TRY IT - Retype every entry exactly, down to the last character.

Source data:
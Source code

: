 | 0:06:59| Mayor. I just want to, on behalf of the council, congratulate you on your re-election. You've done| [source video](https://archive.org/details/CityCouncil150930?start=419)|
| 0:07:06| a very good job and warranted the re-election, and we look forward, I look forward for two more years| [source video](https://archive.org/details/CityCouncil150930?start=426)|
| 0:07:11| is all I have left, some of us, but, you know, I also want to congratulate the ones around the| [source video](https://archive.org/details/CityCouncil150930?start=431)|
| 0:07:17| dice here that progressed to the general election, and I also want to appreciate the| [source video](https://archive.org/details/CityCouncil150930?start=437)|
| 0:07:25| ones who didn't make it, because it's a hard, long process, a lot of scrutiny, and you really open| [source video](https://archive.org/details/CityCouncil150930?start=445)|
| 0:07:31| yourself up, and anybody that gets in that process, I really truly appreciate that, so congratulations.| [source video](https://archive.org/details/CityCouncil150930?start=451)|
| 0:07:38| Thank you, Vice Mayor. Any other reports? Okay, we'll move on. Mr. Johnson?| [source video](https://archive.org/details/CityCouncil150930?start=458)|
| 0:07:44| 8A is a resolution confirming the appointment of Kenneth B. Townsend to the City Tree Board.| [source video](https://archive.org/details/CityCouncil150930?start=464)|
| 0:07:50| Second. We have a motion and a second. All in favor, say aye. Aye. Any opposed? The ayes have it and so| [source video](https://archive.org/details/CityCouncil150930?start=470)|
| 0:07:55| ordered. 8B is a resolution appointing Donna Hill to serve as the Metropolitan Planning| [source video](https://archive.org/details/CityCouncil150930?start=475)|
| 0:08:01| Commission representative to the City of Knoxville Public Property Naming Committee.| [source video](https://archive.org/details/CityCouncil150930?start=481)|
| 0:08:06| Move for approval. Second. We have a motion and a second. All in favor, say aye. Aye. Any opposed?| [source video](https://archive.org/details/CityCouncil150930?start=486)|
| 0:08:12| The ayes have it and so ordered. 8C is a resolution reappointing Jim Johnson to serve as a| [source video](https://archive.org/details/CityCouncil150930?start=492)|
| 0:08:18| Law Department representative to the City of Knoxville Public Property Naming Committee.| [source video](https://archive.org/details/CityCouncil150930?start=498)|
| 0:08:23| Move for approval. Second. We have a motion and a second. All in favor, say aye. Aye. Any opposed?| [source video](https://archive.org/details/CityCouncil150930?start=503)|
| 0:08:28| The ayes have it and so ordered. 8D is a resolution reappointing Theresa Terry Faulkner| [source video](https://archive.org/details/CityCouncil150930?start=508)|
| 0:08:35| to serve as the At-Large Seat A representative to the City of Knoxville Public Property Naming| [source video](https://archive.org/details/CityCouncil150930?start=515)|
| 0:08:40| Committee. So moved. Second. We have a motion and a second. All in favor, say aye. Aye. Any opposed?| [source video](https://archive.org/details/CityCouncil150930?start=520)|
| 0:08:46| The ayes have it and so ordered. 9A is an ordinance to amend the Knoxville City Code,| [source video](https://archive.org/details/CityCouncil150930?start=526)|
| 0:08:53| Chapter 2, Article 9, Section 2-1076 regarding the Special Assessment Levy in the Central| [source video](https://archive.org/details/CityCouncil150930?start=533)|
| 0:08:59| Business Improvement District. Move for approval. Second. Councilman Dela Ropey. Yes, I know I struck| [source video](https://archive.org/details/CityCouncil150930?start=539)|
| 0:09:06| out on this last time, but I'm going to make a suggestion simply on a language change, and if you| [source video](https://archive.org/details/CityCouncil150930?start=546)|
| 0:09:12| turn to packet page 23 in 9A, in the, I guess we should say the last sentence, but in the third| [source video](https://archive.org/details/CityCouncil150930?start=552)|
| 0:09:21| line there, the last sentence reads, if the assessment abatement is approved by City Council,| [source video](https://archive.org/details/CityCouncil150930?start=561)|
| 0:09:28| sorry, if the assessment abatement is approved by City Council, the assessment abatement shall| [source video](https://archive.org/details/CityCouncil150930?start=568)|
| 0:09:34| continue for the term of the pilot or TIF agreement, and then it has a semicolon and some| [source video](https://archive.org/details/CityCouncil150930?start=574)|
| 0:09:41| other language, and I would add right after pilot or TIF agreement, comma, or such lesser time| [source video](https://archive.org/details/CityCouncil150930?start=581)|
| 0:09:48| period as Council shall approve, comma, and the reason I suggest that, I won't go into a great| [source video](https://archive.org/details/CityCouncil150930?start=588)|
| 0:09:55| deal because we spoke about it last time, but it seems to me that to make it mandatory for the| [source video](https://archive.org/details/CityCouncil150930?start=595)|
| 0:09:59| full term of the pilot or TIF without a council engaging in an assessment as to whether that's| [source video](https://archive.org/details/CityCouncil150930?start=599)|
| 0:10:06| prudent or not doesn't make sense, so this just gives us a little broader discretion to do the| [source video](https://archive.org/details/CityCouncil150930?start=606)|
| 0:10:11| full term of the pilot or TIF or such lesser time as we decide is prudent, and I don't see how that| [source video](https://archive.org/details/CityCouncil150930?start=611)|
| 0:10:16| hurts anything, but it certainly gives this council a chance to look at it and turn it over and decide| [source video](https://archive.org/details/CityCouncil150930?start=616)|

WRITTEN RESPONSE -
Source code

: | 0:06:59| Mayor. I just want to, on behalf of the council, congratulate you on your re-election. You've done| [source video](https://archive.org/details/CityCouncil150930?start=419)|
| 0:07:06| a very good job and warranted the re-election, and we look forward, I look forward for two more years| [source video](https://archive.org/details/CityCouncil150930?start=426)|
| 0:07:11| is all I have left, some of us, but, you know, I also want to congratulate the ones around the| [source video](https://archive.org/details/CityCouncil150930?start=431)|
| 0:07:17| dice here that progressed to the general election, and I also want to appreciate the| [source video](https://archive.org/details/CityCouncil150930?start=437)|
| 0:07:25| ones who didn't make it, because it's a hard, long process, a lot of scrutiny, and you really open| [source video](https://archive.org/details/CityCouncil150930?start=445)|
| 0:07:31| yourself up, and anybody that gets in that process, I really truly appreciate that, so congratulations.| [source video](https://archive.org/details/CityCouncil150930?start=451)|
| 0:07:38| Thank you, Vice Mayor. Any other reports? Okay, we'll move on. Mr. Johnson?| [source video](https://archive.org/details/CityCouncil150930?start=458)|
| 0:07:44| 8A is a resolution confirming the appointment of Kenneth B. Townsend to the City Tree Board.| [source video](https://archive.org/details/CityCouncil150930?start=464)|
| 0:07:50| Second. We have a motion and a second. All in favor, say aye. Aye. Any opposed? The ayes have it and so| [source video](https://archive.org/details/CityCouncil150930?start=470)|
| 0:07:55| ordered. 8B is a resolution appointing Donna Hill to serve as the Metropolitan Planning| [source video](https://archive.org/details/CityCouncil150930?start=475)|
| 0:08:01| Commission representative to the City of Knoxville Public Property Naming Committee.| [source video](https://archive.org/details/CityCouncil150930?start=481)|
| 0:08:06| Move for approval. Second. We have a motion and a second. All in favor, say aye. Aye. Any opposed?| [source video](https://archive.org/details/CityCouncil150930?start=486)|
| 0:08:12| The ayes have it and so ordered. 8C is a resolution reappointing Jim Johnson to serve as a| [source video](https://archive.org/details/CityCouncil150930?start=492)|
| 0:08:18| Law Department representative to the City of Knoxville Public Property Naming Committee.| [source video](https://archive.org/details/CityCouncil150930?start=498)|
| 0:08:23| Move for approval. Second. We have a motion and a second. All in favor, say aye. Aye. Any opposed?| [source video](https://archive.org/details/CityCouncil150930?start=503)|
| 0:08:28| The ayes have it and so ordered. 8D is a resolution reappointing Theresa Terry Faulkner| [source video](https://archive.org/details/CityCouncil150930?start=508)|
| 0:08:35| to serve as the At-Large Seat A representative to the City of Knoxville Public Property Naming| [source video](https://archive.org/details/CityCouncil150930?start=515)|
| 0:08:40| Committee. So moved. Second. We have a motion and a second. All in favor, say aye. Aye. Any opposed?| [source video](https://archive.org/details/CityCouncil150930?start=520)|
| 0:08:46| The ayes have it and so ordered. 9A is an ordinance to amend the Knoxville City Code,| [source video](https://archive.org/details/CityCouncil150930?start=526)|
| 0:08:53| Chapter 2, Article 9, Section 2-1076 regarding the Special Assessment Levy in the Central| [source video](https://archive.org/details/CityCouncil150930?start=533)|
| 0:08:59| Business Improvement District. Move for approval. Second. Councilman Dela Ropey. Yes, I know I struck| [source video](https://archive.org/details/CityCouncil150930?start=539)|
| 0:09:06| out on this last time, but I'm going to make a suggestion simply on a language change, and if you| [source video](https://archive.org/details/CityCouncil150930?start=546)|
| 0:09:12| turn to packet page 23 in 9A, in the, I guess we should say the last sentence, but in the third| [source video](https://archive.org/details/CityCouncil150930?start=552)|
| 0:09:21| line there, the last sentence reads, if the assessment abatement is approved by City Council,| [source video](https://archive.org/details/CityCouncil150930?start=561)|
| 0:09:28| sorry, if the assessment abatement is approved by City Council, the assessment abatement shall| [source video](https://archive.org/details/CityCouncil150930?start=568)|
| 0:09:34| continue for the term of the pilot or TIF agreement, and then it has a semicolon and some| [source video](https://archive.org/details/CityCouncil150930?start=574)|
| 0:09:41| other language, and I would add right after pilot or TIF agreement, comma, or such lesser time| [source video](https://archive.org/details/CityCouncil150930?start=581)|
| 0:09:48| period as Council shall approve, comma, and the reason I suggest that, I won't go into a great| [source video](https://archive.org/details/CityCouncil150930?start=588)|
| 0:09:55| deal because we spoke about it last time, but it seems to me that to make it mandatory for the| [source video](https://archive.org/details/CityCouncil150930?start=595)|
| 0:09:59| full term of the pilot or TIF without a council engaging in an assessment as to whether that's| [source video](https://archive.org/details/CityCouncil150930?start=599)|
| 0:10:06| prudent or not doesn't make sense, so this just gives us a little broader discretion to do the| [source video](https://archive.org/details/CityCouncil150930?start=606)|
| 0:10:11| full term of the pilot or TIF or such lesser time as we decide is prudent, and I don't see how that| [source video](https://archive.org/details/CityCouncil150930?start=611)|
| 0:10:16| hurts anything, but it certainly gives this council a chance to look at it and turn it over and decide| [source video](https://archive.org/details/CityCouncil150930?start=616)|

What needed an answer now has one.